§ Material shown:

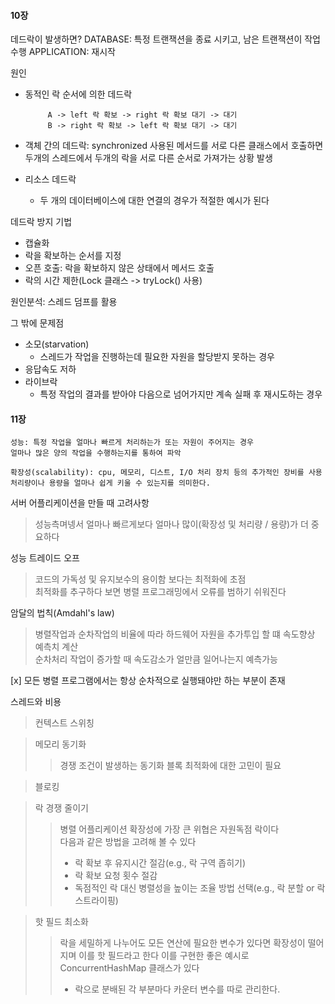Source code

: #### 10장
데드락이 발생하면?
DATABASE: 특정 트랜잭션을 종료 시키고, 남은 트랜잭션이 작업 수행
APPLICATION: 재시작

원인
 - 동적인 락 순서에 의한 데드락
   ```text
        A -> left 락 확보 -> right 락 확보 대기 -> 대기 
        B -> right 락 확보 -> left 락 확보 대기 -> 대기
    ```

 - 객체 간의 데드락: synchronized 사용된 메서드를 서로 다른 클래스에서 호출하면
   두개의 스레드에서 두개의 락을 서로 다른 순서로 가져가는 상황 발생
  
- 리소스 데드락
  - 두 개의 데이터베이스에 대한 연결의 경우가 적절한 예시가 된다

데드락 방지 기법
- 캡슐화
- 락을 확보하는 순서를 지정
- 오픈 호출: 락을 확보하지 않은 상태에서 메서드 호출
- 락의 시간 제한(Lock 클래스 -> tryLock() 사용)

원인분석: 스레드 덤프를 활용

그 밖에 문제점
- 소모(starvation)
  - 스레드가 작업을 진행하는데 필요한 자원을 할당받지 못하는 경우
- 응답속도 저하
- 라이브락
  - 특정 작업의 결과를 받아야 다음으로 넘어가지만 계속 실패 후 재시도하는 경우

#### 11장
```text
성능: 특정 작업을 얼마나 빠르게 처리하는가 또는 자원이 주어지는 경우  
얼마나 많은 양의 작업을 수행하는지를 통하여 파악  

확장성(scalability): cpu, 메모리, 디스트, I/O 처리 장치 등의 추가적인 장비를 사용  
처리량이나 용량을 얼마나 쉽게 키울 수 있는지를 의미한다.
```  
서버 어플리케이션을 만들 때 고려사항  
> 성능측며넹서 얼마나 빠르게보다 얼마나 많이(확장성 및 처리량 / 용량)가 더 중요하다

성능 트레이드 오프
> 코드의 가독성 및 유지보수의 용이함 보다는 최적화에 초점  
> 최적화를 추구하다 보면 병렬 프로그래밍에서 오류를 범하기 쉬워진다

암달의 법칙(Amdahl's law)  
> 병렬작업과 순차작업의 비율에 따라 하드웨어 자원을 추가투입 할 떄 속도향상 예측치 계산  
> 순차처리 작업이 증가할 때 속도감소가 얼만큼 일어나는지 예측가능

[x] 모든 병렬 프로그램에서는 항상 순차적으로 실행돼야만 하는 부분이 존재

스레드와 비용
> 컨텍스트 스위칭

> 메모리 동기화
>> 경쟁 조건이 발생하는 동기화 블록 최적화에 대한 고민이 필요

> 블로킹

> 락 경쟁 줄이기
>> 병렬 어플리케이션 확장성에 가장 큰 위협은 자원독점 락이다  
>> 다음과 같은 방법을 고려해 볼 수 있다  
>>    - 락 확보 후 유지시간 절감(e.g., 락 구역 좁히기)
>>    - 락 확보 요청 횟수 절감
>>    - 독점적인 락 대신 병렬성을 높이는 조율 방법 선택(e.g., 락 분할 or 락 스트라이핑)  

> 핫 필드 최소화
>> 락을 세밀하게 나누어도 모든 연산에 필요한 변수가 있다면 확장성이 떨어지며 이를 핫 필드라고 한다
>> 이를 구현한 좋은 예시로 ConcurrentHashMap 클래스가 있다
>> - 락으로 분배된 각 부분마다 카운터 변수를 따로 관리한다.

§ What this task involves: The task calls for every record to be transcribed exactly, with no images included.

§ Written solution:
Source code

: #### 10장
데드락이 발생하면?
DATABASE: 특정 트랜잭션을 종료 시키고, 남은 트랜잭션이 작업 수행
APPLICATION: 재시작

원인
 - 동적인 락 순서에 의한 데드락
   ```text
        A -> left 락 확보 -> right 락 확보 대기 -> 대기 
        B -> right 락 확보 -> left 락 확보 대기 -> 대기
    ```

 - 객체 간의 데드락: synchronized 사용된 메서드를 서로 다른 클래스에서 호출하면
   두개의 스레드에서 두개의 락을 서로 다른 순서로 가져가는 상황 발생
  
- 리소스 데드락
  - 두 개의 데이터베이스에 대한 연결의 경우가 적절한 예시가 된다

데드락 방지 기법
- 캡슐화
- 락을 확보하는 순서를 지정
- 오픈 호출: 락을 확보하지 않은 상태에서 메서드 호출
- 락의 시간 제한(Lock 클래스 -> tryLock() 사용)

원인분석: 스레드 덤프를 활용

그 밖에 문제점
- 소모(starvation)
  - 스레드가 작업을 진행하는데 필요한 자원을 할당받지 못하는 경우
- 응답속도 저하
- 라이브락
  - 특정 작업의 결과를 받아야 다음으로 넘어가지만 계속 실패 후 재시도하는 경우

#### 11장
```text
성능: 특정 작업을 얼마나 빠르게 처리하는가 또는 자원이 주어지는 경우  
얼마나 많은 양의 작업을 수행하는지를 통하여 파악  

확장성(scalability): cpu, 메모리, 디스트, I/O 처리 장치 등의 추가적인 장비를 사용  
처리량이나 용량을 얼마나 쉽게 키울 수 있는지를 의미한다.
```  
서버 어플리케이션을 만들 때 고려사항  
> 성능측며넹서 얼마나 빠르게보다 얼마나 많이(확장성 및 처리량 / 용량)가 더 중요하다

성능 트레이드 오프
> 코드의 가독성 및 유지보수의 용이함 보다는 최적화에 초점  
> 최적화를 추구하다 보면 병렬 프로그래밍에서 오류를 범하기 쉬워진다

암달의 법칙(Amdahl's law)  
> 병렬작업과 순차작업의 비율에 따라 하드웨어 자원을 추가투입 할 떄 속도향상 예측치 계산  
> 순차처리 작업이 증가할 때 속도감소가 얼만큼 일어나는지 예측가능

[x] 모든 병렬 프로그램에서는 항상 순차적으로 실행돼야만 하는 부분이 존재

스레드와 비용
> 컨텍스트 스위칭

> 메모리 동기화
>> 경쟁 조건이 발생하는 동기화 블록 최적화에 대한 고민이 필요

> 블로킹

> 락 경쟁 줄이기
>> 병렬 어플리케이션 확장성에 가장 큰 위협은 자원독점 락이다  
>> 다음과 같은 방법을 고려해 볼 수 있다  
>>    - 락 확보 후 유지시간 절감(e.g., 락 구역 좁히기)
>>    - 락 확보 요청 횟수 절감
>>    - 독점적인 락 대신 병렬성을 높이는 조율 방법 선택(e.g., 락 분할 or 락 스트라이핑)  

> 핫 필드 최소화
>> 락을 세밀하게 나누어도 모든 연산에 필요한 변수가 있다면 확장성이 떨어지며 이를 핫 필드라고 한다
>> 이를 구현한 좋은 예시로 ConcurrentHashMap 클래스가 있다
>> - 락으로 분배된 각 부분마다 카운터 변수를 따로 관리한다.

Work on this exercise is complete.